Member of the Szczecinek County Council
- Incumbent
- Assumed office 2024
- In office 2014–2018

Member of the West Pomeranian Voivodeship Sejmik
- In office 2018–2024

Personal details
- Born: 1982 (age 43–44) Szczecinek, Poland
- Party: Civic Platform
- Parent: Jerzy Hardie-Douglas (father)
- Education: Adam Mickiewicz University
- Occupation: Politician; Business owner;

= Jakub Hardie-Douglas =

Jakub Hardie-Douglas (born 1982; /pl/, /en-GB/) is a Polish politician and businessperson. He was a member of the West Pomeranian Voivodeship Sejmik from 2018 to 2024.

== Biography ==
Jakub Hardie-Douglas was born in 1982 in Szczecinek, Poland. He is Polish of Scottish descent. His ancestor moved to Ukraine from Scotland in the 19th century. His father is Jerzy Hardie-Douglas, a politician who was a member of the Sejm of Poland from 2019 to 2023, and the mayor of Szczecinek from 2006 to 2018, and again since 2024. His grandfather, Jakub Douglas (1920–1998) fought in the Warsaw Uprising during the Second World War, and his great-grandfather, James Douglas (1878–1956), was a diplomat and an activist for Polish independence.

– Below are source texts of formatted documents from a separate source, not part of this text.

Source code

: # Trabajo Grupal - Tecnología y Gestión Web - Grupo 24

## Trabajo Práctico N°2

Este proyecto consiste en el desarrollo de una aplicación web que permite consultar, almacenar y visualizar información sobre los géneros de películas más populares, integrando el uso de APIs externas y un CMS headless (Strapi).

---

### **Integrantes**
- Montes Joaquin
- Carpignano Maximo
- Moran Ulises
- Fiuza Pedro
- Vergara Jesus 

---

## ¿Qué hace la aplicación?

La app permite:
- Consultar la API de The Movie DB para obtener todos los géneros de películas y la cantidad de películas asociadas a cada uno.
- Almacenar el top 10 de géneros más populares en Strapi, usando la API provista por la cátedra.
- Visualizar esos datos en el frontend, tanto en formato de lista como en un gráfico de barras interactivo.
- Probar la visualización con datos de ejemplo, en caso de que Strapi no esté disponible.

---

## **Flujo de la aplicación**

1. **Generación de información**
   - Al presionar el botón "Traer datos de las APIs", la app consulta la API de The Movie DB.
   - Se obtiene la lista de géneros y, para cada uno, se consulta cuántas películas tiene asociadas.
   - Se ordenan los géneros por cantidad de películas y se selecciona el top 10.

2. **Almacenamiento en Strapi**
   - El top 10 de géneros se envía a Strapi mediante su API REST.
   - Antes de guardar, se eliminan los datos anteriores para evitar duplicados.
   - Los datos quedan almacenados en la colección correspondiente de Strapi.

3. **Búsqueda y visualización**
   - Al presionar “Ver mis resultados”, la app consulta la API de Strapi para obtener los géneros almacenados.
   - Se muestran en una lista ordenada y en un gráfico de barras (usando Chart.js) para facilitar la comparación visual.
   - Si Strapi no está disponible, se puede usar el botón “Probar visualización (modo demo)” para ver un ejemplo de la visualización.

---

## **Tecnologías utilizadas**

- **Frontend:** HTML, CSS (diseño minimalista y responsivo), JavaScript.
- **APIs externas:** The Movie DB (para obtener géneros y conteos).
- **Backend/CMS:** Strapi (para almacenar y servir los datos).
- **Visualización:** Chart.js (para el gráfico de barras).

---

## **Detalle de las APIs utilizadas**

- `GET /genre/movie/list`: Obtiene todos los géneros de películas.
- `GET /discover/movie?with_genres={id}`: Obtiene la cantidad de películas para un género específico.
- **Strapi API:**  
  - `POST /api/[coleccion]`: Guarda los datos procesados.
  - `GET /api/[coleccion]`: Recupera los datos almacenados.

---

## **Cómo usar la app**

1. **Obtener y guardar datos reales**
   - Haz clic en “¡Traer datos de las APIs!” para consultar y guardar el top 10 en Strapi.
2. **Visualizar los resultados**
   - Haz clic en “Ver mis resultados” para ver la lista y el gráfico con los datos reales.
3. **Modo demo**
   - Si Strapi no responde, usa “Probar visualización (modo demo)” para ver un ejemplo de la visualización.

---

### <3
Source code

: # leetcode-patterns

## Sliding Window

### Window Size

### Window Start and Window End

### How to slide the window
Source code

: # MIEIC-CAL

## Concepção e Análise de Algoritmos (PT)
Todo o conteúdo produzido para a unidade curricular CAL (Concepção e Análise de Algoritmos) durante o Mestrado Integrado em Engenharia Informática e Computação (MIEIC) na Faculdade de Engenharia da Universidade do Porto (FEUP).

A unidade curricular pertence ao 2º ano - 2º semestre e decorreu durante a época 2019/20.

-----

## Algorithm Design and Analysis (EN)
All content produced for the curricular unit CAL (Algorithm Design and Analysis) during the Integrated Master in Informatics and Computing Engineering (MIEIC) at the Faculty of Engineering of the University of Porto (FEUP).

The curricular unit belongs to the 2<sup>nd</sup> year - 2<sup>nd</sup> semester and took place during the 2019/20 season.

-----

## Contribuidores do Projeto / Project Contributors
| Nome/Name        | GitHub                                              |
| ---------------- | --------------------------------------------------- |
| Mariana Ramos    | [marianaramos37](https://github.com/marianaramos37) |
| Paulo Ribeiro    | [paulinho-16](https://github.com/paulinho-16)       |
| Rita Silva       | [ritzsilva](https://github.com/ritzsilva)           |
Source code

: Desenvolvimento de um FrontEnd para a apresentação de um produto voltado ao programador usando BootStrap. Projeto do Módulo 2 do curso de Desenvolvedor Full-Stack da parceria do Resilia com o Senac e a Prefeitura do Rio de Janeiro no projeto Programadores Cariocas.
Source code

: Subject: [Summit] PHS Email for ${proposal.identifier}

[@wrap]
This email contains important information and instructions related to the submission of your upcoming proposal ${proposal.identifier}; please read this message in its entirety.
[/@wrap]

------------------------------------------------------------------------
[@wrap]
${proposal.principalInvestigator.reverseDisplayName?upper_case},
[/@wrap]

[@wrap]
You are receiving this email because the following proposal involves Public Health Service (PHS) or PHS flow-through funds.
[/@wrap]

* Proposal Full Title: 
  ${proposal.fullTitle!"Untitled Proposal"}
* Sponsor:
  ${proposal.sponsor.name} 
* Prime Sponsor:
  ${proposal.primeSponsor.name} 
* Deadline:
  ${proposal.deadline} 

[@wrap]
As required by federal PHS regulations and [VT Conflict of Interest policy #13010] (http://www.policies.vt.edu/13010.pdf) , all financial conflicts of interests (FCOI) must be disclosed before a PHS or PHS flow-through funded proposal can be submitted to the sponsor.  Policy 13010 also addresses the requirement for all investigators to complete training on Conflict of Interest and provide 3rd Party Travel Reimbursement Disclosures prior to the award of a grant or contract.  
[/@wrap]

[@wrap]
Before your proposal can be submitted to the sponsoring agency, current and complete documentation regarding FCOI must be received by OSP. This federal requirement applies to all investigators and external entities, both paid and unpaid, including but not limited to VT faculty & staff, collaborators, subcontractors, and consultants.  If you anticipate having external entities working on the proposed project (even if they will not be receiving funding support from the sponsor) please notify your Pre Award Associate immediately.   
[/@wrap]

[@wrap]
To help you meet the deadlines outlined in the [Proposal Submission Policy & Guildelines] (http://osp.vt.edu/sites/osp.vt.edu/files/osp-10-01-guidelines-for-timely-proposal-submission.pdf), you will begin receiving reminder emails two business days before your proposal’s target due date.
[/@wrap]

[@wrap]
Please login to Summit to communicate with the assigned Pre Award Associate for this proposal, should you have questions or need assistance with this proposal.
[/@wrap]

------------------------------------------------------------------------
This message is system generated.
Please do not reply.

Hardie-Douglas graduated from the Faculty of the Geographical and Geological Sciences of the Adam Mickiewicz University in Poznań, and later lived and worked in Glasgow, Scotland. After moving back to Poland, he began working in a Poznań-based advertising agency and, and later, in a German consulting firm. He eventually started his own advertising agency.

He belongs to the Civic Platform party. From 2014 to 2018 he was a member of the Szczecinek County Council, and from 2018 to 2024, a member of the West Pomeranian Voivodeship Sejmik. In 2024 he was again elected to the Szczecinek County Council.

== Controversies ==
In 2019, he was sued for defamation by Jacek Pawłowicz and was found guilty and ordered by court to pay him 10,000 Polish złoties in damages, and donate as much to a hospice in Szczecinek. Douglas-Hardie was sued after he published an article in which he accused Pawłowicz, a local political opponent and member of the rival Law and Justice party, of political corruption. He also claimed that Pawłowicz recently becoming a deputy director of a spa company in Połczyn-Zdrój was due to his party membership, and accused him of lacking sufficient qualifications. Such claims were found to be false by the court in Koszalin.